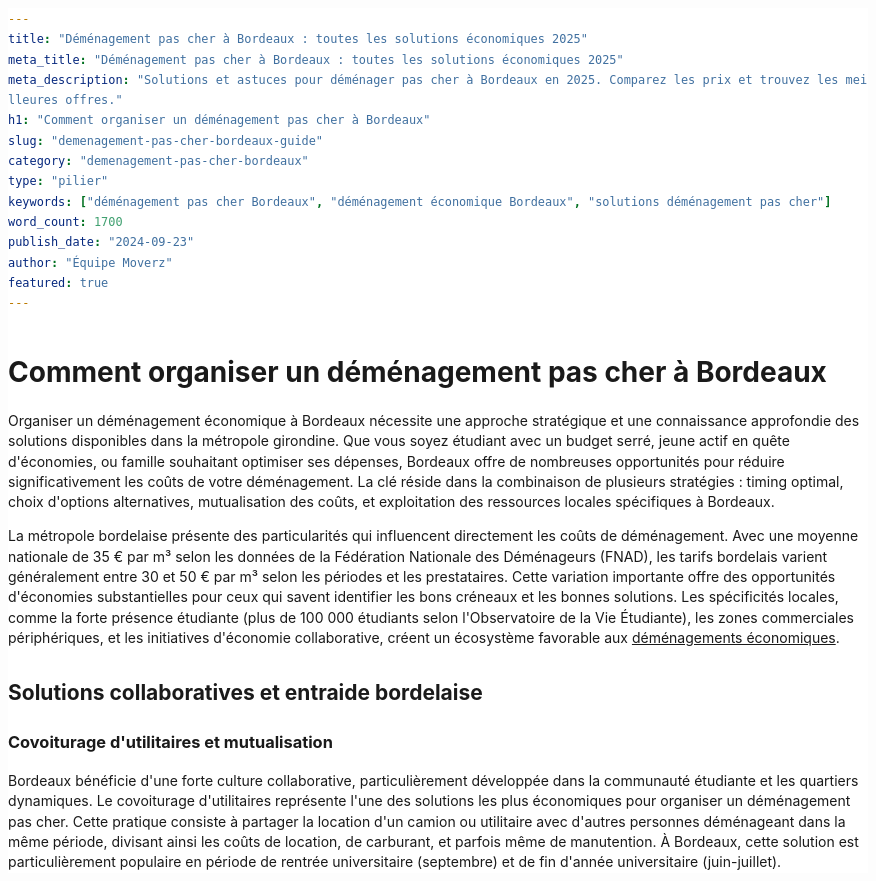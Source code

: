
 ```yaml
---
title: "Déménagement pas cher à Bordeaux : toutes les solutions économiques 2025"
meta_title: "Déménagement pas cher à Bordeaux : toutes les solutions économiques 2025"
meta_description: "Solutions et astuces pour déménager pas cher à Bordeaux en 2025. Comparez les prix et trouvez les meilleures offres."
h1: "Comment organiser un déménagement pas cher à Bordeaux"
slug: "demenagement-pas-cher-bordeaux-guide"
category: "demenagement-pas-cher-bordeaux"
type: "pilier"
keywords: ["déménagement pas cher Bordeaux", "déménagement économique Bordeaux", "solutions déménagement pas cher"]
word_count: 1700
publish_date: "2024-09-23"
author: "Équipe Moverz"
featured: true
---
```




# Comment organiser un déménagement pas cher à Bordeaux

Organiser un déménagement économique à Bordeaux nécessite une approche stratégique et une connaissance approfondie des solutions disponibles dans la métropole girondine. Que vous soyez étudiant avec un budget serré, jeune actif en quête d'économies, ou famille souhaitant optimiser ses dépenses, Bordeaux offre de nombreuses opportunités pour réduire significativement les coûts de votre déménagement. La clé réside dans la combinaison de plusieurs stratégies : timing optimal, choix d'options alternatives, mutualisation des coûts, et exploitation des ressources locales spécifiques à Bordeaux.

La métropole bordelaise présente des particularités qui influencent directement les coûts de déménagement. Avec une moyenne nationale de 35 € par m³ selon les données de la Fédération Nationale des Déménageurs (FNAD), les tarifs bordelais varient généralement entre 30 et 50 € par m³ selon les périodes et les prestataires. Cette variation importante offre des opportunités d'économies substantielles pour ceux qui savent identifier les bons créneaux et les bonnes solutions. Les spécificités locales, comme la forte présence étudiante (plus de 100 000 étudiants selon l'Observatoire de la Vie Étudiante), les zones commerciales périphériques, et les initiatives d'économie collaborative, créent un écosystème favorable aux [déménagements économiques](/blog/demenagement-entreprise-bordeaux/demenagement-entreprise-bordeaux-guide).

## Solutions collaboratives et entraide bordelaise

### Covoiturage d'utilitaires et mutualisation

Bordeaux bénéficie d'une forte culture collaborative, particulièrement développée dans la communauté étudiante et les quartiers dynamiques. Le covoiturage d'utilitaires représente l'une des solutions les plus économiques pour organiser un déménagement pas cher. Cette pratique consiste à partager la location d'un camion ou utilitaire avec d'autres personnes déménageant dans la même période, divisant ainsi les coûts de location, de carburant, et parfois même de manutention. À Bordeaux, cette solution est particulièrement populaire en période de rentrée universitaire (septembre) et de fin d'année universitaire (juin-juillet).
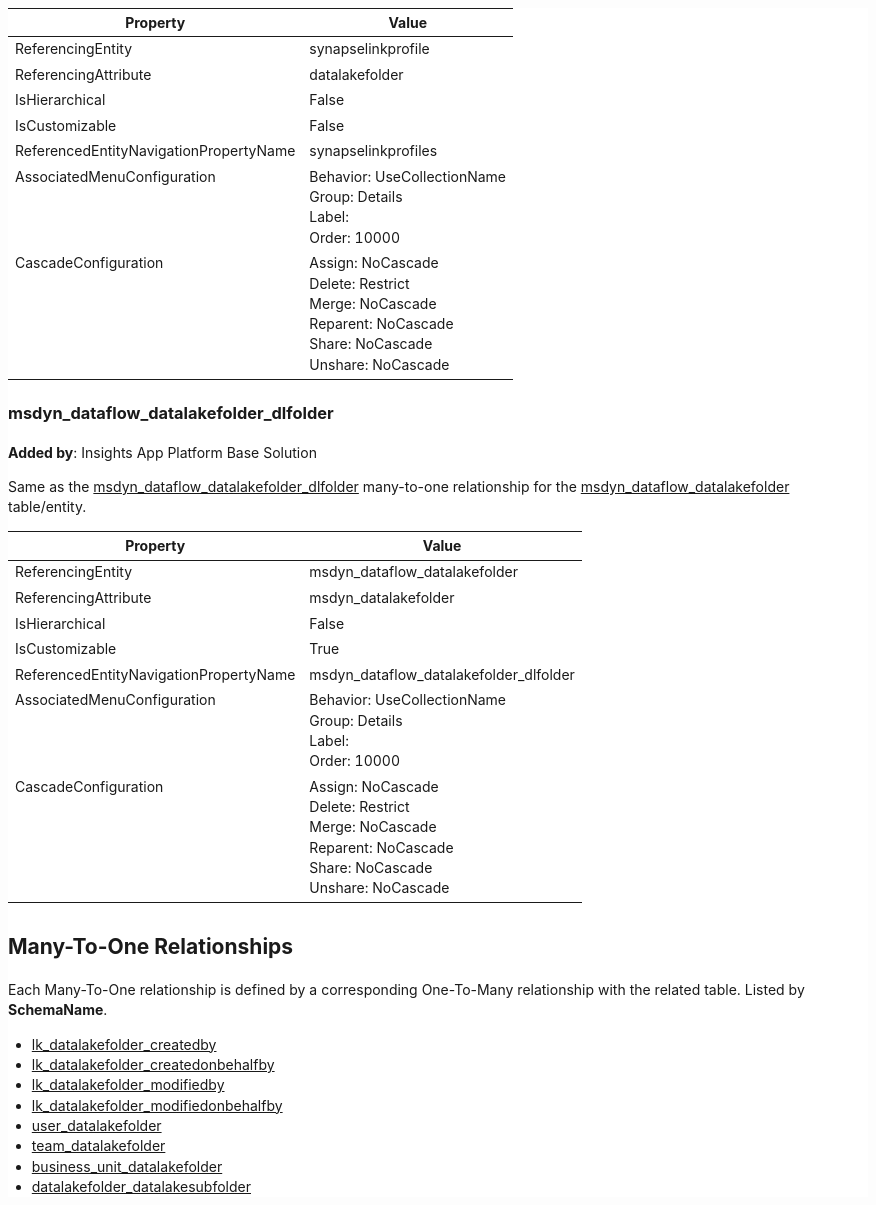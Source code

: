 |Property|Value|
|--------|-----|
|ReferencingEntity|synapselinkprofile|
|ReferencingAttribute|datalakefolder|
|IsHierarchical|False|
|IsCustomizable|False|
|ReferencedEntityNavigationPropertyName|synapselinkprofiles|
|AssociatedMenuConfiguration|Behavior: UseCollectionName<br />Group: Details<br />Label: <br />Order: 10000|
|CascadeConfiguration|Assign: NoCascade<br />Delete: Restrict<br />Merge: NoCascade<br />Reparent: NoCascade<br />Share: NoCascade<br />Unshare: NoCascade|


### <a name="BKMK_msdyn_dataflow_datalakefolder_dlfolder"></a> msdyn_dataflow_datalakefolder_dlfolder

**Added by**: Insights App Platform Base Solution

Same as the [msdyn_dataflow_datalakefolder_dlfolder](msdyn_dataflow_datalakefolder.md#BKMK_msdyn_dataflow_datalakefolder_dlfolder) many-to-one relationship for the [msdyn_dataflow_datalakefolder](msdyn_dataflow_datalakefolder.md) table/entity.

|Property|Value|
|--------|-----|
|ReferencingEntity|msdyn_dataflow_datalakefolder|
|ReferencingAttribute|msdyn_datalakefolder|
|IsHierarchical|False|
|IsCustomizable|True|
|ReferencedEntityNavigationPropertyName|msdyn_dataflow_datalakefolder_dlfolder|
|AssociatedMenuConfiguration|Behavior: UseCollectionName<br />Group: Details<br />Label: <br />Order: 10000|
|CascadeConfiguration|Assign: NoCascade<br />Delete: Restrict<br />Merge: NoCascade<br />Reparent: NoCascade<br />Share: NoCascade<br />Unshare: NoCascade|

<a name="manytoone"></a>

## Many-To-One Relationships

Each Many-To-One relationship is defined by a corresponding One-To-Many relationship with the related table. Listed by **SchemaName**.

- [lk_datalakefolder_createdby](#BKMK_lk_datalakefolder_createdby)
- [lk_datalakefolder_createdonbehalfby](#BKMK_lk_datalakefolder_createdonbehalfby)
- [lk_datalakefolder_modifiedby](#BKMK_lk_datalakefolder_modifiedby)
- [lk_datalakefolder_modifiedonbehalfby](#BKMK_lk_datalakefolder_modifiedonbehalfby)
- [user_datalakefolder](#BKMK_user_datalakefolder)
- [team_datalakefolder](#BKMK_team_datalakefolder)
- [business_unit_datalakefolder](#BKMK_business_unit_datalakefolder)
- [datalakefolder_datalakesubfolder](#BKMK_datalakefolder_datalakesubfolder)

_ _ _

→ Problem description
Leave out the pictures. Transcribe the rest of the listing above exactly.

→ Exercise result
Source code

:
 ```yaml
---
title: "Déménagement pas cher à Bordeaux : toutes les solutions économiques 2025"
meta_title: "Déménagement pas cher à Bordeaux : toutes les solutions économiques 2025"
meta_description: "Solutions et astuces pour déménager pas cher à Bordeaux en 2025. Comparez les prix et trouvez les meilleures offres."
h1: "Comment organiser un déménagement pas cher à Bordeaux"
slug: "demenagement-pas-cher-bordeaux-guide"
category: "demenagement-pas-cher-bordeaux"
type: "pilier"
keywords: ["déménagement pas cher Bordeaux", "déménagement économique Bordeaux", "solutions déménagement pas cher"]
word_count: 1700
publish_date: "2024-09-23"
author: "Équipe Moverz"
featured: true
---
```




# Comment organiser un déménagement pas cher à Bordeaux

Organiser un déménagement économique à Bordeaux nécessite une approche stratégique et une connaissance approfondie des solutions disponibles dans la métropole girondine. Que vous soyez étudiant avec un budget serré, jeune actif en quête d'économies, ou famille souhaitant optimiser ses dépenses, Bordeaux offre de nombreuses opportunités pour réduire significativement les coûts de votre déménagement. La clé réside dans la combinaison de plusieurs stratégies : timing optimal, choix d'options alternatives, mutualisation des coûts, et exploitation des ressources locales spécifiques à Bordeaux.

La métropole bordelaise présente des particularités qui influencent directement les coûts de déménagement. Avec une moyenne nationale de 35 € par m³ selon les données de la Fédération Nationale des Déménageurs (FNAD), les tarifs bordelais varient généralement entre 30 et 50 € par m³ selon les périodes et les prestataires. Cette variation importante offre des opportunités d'économies substantielles pour ceux qui savent identifier les bons créneaux et les bonnes solutions. Les spécificités locales, comme la forte présence étudiante (plus de 100 000 étudiants selon l'Observatoire de la Vie Étudiante), les zones commerciales périphériques, et les initiatives d'économie collaborative, créent un écosystème favorable aux [déménagements économiques](/blog/demenagement-entreprise-bordeaux/demenagement-entreprise-bordeaux-guide).

## Solutions collaboratives et entraide bordelaise

### Covoiturage d'utilitaires et mutualisation

Bordeaux bénéficie d'une forte culture collaborative, particulièrement développée dans la communauté étudiante et les quartiers dynamiques. Le covoiturage d'utilitaires représente l'une des solutions les plus économiques pour organiser un déménagement pas cher. Cette pratique consiste à partager la location d'un camion ou utilitaire avec d'autres personnes déménageant dans la même période, divisant ainsi les coûts de location, de carburant, et parfois même de manutention. À Bordeaux, cette solution est particulièrement populaire en période de rentrée universitaire (septembre) et de fin d'année universitaire (juin-juillet).
Source code

: |Property|Value|
|--------|-----|
|ReferencingEntity|synapselinkprofile|
|ReferencingAttribute|datalakefolder|
|IsHierarchical|False|
|IsCustomizable|False|
|ReferencedEntityNavigationPropertyName|synapselinkprofiles|
|AssociatedMenuConfiguration|Behavior: UseCollectionName<br />Group: Details<br />Label: <br />Order: 10000|
|CascadeConfiguration|Assign: NoCascade<br />Delete: Restrict<br />Merge: NoCascade<br />Reparent: NoCascade<br />Share: NoCascade<br />Unshare: NoCascade|


### <a name="BKMK_msdyn_dataflow_datalakefolder_dlfolder"></a> msdyn_dataflow_datalakefolder_dlfolder

**Added by**: Insights App Platform Base Solution

Same as the [msdyn_dataflow_datalakefolder_dlfolder](msdyn_dataflow_datalakefolder.md#BKMK_msdyn_dataflow_datalakefolder_dlfolder) many-to-one relationship for the [msdyn_dataflow_datalakefolder](msdyn_dataflow_datalakefolder.md) table/entity.

|Property|Value|
|--------|-----|
|ReferencingEntity|msdyn_dataflow_datalakefolder|
|ReferencingAttribute|msdyn_datalakefolder|
|IsHierarchical|False|
|IsCustomizable|True|
|ReferencedEntityNavigationPropertyName|msdyn_dataflow_datalakefolder_dlfolder|
|AssociatedMenuConfiguration|Behavior: UseCollectionName<br />Group: Details<br />Label: <br />Order: 10000|
|CascadeConfiguration|Assign: NoCascade<br />Delete: Restrict<br />Merge: NoCascade<br />Reparent: NoCascade<br />Share: NoCascade<br />Unshare: NoCascade|

<a name="manytoone"></a>

## Many-To-One Relationships

Each Many-To-One relationship is defined by a corresponding One-To-Many relationship with the related table. Listed by **SchemaName**.

- [lk_datalakefolder_createdby](#BKMK_lk_datalakefolder_createdby)
- [lk_datalakefolder_createdonbehalfby](#BKMK_lk_datalakefolder_createdonbehalfby)
- [lk_datalakefolder_modifiedby](#BKMK_lk_datalakefolder_modifiedby)
- [lk_datalakefolder_modifiedonbehalfby](#BKMK_lk_datalakefolder_modifiedonbehalfby)
- [user_datalakefolder](#BKMK_user_datalakefolder)
- [team_datalakefolder](#BKMK_team_datalakefolder)
- [business_unit_datalakefolder](#BKMK_business_unit_datalakefolder)
- [datalakefolder_datalakesubfolder](#BKMK_datalakefolder_datalakesubfolder)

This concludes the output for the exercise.